**Action item:** For the entries below, print exactly the lines between the line holding "Oracle Data Safe is" and the line holding "## Want to Learn More?", inclusive, and nothing else.
(Source information)
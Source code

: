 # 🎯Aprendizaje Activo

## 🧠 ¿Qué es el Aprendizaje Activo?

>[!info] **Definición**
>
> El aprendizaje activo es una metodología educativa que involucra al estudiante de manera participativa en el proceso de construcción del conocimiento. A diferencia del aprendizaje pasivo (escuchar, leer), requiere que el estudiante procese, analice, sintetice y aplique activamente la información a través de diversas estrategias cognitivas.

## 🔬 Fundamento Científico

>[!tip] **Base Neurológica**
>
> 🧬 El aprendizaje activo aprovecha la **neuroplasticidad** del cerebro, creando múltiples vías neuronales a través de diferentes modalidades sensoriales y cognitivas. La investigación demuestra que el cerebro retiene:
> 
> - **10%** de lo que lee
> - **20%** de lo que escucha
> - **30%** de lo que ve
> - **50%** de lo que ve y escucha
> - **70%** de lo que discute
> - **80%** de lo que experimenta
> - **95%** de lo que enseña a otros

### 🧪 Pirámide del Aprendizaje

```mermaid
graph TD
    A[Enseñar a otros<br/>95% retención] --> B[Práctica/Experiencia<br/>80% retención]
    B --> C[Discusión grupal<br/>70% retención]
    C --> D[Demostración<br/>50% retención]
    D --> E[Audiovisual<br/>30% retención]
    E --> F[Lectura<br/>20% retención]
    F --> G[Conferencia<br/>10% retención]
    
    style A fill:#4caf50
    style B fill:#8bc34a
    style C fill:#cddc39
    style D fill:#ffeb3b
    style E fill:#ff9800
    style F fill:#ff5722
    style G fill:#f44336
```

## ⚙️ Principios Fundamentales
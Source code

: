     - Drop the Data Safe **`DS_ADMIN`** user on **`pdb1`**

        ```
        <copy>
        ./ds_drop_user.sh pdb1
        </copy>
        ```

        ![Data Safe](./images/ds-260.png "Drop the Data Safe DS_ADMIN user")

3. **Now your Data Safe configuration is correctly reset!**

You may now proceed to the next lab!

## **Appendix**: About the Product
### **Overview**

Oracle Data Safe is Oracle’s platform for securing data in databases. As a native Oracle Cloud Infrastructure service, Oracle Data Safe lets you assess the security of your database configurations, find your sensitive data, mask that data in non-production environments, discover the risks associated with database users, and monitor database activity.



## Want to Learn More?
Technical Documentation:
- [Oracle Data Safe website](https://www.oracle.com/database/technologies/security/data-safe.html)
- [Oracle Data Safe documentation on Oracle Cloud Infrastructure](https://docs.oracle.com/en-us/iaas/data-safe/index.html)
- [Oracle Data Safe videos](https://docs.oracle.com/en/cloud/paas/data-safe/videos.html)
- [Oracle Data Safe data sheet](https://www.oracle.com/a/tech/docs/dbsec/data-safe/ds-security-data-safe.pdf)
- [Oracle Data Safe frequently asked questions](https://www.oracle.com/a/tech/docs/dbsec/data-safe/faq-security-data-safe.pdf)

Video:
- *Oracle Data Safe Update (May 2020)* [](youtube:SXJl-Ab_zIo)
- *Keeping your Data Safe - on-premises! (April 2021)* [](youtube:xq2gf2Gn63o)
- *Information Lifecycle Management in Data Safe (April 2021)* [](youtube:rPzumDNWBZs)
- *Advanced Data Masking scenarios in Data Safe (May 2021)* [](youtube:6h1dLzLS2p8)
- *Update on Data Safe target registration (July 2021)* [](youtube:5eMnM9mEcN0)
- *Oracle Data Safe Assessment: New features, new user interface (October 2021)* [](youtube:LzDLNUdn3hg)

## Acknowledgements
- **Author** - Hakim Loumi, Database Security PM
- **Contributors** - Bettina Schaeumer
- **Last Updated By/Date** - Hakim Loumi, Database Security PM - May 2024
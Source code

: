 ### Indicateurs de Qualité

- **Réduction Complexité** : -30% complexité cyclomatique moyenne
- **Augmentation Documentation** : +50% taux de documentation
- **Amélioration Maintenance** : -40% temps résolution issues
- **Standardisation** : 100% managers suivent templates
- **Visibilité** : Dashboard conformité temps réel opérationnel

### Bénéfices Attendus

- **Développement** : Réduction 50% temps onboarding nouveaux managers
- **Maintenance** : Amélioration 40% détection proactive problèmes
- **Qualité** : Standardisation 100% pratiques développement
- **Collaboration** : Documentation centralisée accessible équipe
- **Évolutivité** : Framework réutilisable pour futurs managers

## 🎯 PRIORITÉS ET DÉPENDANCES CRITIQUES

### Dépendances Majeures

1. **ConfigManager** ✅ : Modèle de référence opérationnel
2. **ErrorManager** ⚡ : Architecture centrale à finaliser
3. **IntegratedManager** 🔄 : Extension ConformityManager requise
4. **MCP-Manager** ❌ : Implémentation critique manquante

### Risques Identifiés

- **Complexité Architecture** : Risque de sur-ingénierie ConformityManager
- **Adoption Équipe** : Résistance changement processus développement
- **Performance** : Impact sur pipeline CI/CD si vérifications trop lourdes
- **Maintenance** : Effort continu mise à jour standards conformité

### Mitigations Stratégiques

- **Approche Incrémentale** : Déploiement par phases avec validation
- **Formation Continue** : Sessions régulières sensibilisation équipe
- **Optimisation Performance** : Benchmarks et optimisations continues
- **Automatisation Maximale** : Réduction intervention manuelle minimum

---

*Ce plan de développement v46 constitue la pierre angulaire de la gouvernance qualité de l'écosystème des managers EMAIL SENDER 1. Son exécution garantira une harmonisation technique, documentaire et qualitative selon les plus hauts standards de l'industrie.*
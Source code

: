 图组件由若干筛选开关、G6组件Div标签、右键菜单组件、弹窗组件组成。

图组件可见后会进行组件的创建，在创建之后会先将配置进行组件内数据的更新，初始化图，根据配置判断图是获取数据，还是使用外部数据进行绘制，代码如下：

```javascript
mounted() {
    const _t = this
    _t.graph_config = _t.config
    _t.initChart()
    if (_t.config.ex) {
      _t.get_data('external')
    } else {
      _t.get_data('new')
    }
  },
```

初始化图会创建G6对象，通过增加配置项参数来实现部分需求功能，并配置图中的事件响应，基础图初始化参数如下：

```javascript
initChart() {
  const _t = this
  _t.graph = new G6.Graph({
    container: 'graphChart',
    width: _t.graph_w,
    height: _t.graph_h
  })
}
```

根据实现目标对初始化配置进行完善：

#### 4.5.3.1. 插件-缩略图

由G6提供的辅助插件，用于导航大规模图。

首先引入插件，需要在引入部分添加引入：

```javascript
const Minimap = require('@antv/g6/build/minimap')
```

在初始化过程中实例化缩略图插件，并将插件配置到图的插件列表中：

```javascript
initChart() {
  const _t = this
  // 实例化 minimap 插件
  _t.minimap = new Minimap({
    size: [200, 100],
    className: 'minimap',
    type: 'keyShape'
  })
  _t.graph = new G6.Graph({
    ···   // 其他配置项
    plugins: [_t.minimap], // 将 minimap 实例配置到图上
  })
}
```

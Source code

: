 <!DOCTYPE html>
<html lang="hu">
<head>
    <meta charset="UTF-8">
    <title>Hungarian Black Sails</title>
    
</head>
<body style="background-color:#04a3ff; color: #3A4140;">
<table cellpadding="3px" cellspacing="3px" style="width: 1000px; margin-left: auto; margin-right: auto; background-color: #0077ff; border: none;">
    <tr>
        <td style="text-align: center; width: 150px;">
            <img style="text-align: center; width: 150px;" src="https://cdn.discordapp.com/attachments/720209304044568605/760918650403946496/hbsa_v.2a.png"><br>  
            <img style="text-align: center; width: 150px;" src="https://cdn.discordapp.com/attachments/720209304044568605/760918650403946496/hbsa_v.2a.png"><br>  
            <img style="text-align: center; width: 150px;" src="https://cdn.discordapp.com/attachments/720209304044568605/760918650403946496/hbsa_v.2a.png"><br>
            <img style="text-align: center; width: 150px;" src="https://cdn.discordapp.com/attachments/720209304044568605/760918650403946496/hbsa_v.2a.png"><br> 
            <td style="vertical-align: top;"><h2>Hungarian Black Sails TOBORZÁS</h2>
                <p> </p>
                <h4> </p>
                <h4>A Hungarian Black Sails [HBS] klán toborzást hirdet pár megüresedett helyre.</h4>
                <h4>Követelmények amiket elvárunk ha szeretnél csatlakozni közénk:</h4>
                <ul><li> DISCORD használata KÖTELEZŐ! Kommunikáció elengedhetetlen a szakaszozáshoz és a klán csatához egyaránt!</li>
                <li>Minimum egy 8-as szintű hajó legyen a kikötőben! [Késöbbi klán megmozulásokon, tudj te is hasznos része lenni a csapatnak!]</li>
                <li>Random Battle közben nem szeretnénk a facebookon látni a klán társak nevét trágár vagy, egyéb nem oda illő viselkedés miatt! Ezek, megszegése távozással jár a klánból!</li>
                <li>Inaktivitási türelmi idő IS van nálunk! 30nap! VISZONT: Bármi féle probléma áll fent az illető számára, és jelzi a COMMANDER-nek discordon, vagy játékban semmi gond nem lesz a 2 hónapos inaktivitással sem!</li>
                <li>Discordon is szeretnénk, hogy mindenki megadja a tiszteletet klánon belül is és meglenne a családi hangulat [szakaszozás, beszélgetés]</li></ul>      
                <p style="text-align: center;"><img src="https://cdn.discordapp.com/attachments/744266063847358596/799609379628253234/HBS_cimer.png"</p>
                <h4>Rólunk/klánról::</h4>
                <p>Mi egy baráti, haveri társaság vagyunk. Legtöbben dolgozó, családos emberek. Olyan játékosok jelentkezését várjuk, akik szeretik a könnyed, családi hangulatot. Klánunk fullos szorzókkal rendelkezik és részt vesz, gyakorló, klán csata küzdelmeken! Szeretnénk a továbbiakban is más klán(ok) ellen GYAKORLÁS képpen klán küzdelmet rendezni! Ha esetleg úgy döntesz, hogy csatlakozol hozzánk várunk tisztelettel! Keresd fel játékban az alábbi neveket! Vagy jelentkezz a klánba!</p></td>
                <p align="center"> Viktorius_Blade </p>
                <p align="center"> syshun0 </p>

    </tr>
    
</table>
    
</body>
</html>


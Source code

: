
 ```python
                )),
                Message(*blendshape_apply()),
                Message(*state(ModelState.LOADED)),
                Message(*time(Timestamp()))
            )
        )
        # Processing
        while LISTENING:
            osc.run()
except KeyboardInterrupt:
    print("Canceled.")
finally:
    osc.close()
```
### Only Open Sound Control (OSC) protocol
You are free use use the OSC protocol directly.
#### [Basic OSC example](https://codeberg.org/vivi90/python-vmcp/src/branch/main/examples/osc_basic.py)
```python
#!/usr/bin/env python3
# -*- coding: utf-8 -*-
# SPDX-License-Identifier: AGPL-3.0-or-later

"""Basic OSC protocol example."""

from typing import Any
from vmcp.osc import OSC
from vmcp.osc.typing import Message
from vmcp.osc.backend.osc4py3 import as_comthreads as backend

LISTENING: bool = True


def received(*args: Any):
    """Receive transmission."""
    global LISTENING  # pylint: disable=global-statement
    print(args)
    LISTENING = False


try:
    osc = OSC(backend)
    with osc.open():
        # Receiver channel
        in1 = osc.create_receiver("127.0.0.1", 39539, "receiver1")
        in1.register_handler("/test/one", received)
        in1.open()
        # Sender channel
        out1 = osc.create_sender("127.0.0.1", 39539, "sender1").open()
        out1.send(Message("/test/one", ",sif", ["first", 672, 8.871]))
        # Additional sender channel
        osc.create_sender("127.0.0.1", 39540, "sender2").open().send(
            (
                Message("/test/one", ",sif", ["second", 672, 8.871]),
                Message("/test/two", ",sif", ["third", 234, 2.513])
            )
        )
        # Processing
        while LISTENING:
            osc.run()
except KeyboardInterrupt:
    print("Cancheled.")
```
(End Source information)
**Result for this exercise:**
Oracle Data Safe is Oracle’s platform for securing data in databases. As a native Oracle Cloud Infrastructure service, Oracle Data Safe lets you assess the security of your database configurations, find your sensitive data, mask that data in non-production environments, discover the risks associated with database users, and monitor database activity.



## Want to Learn More?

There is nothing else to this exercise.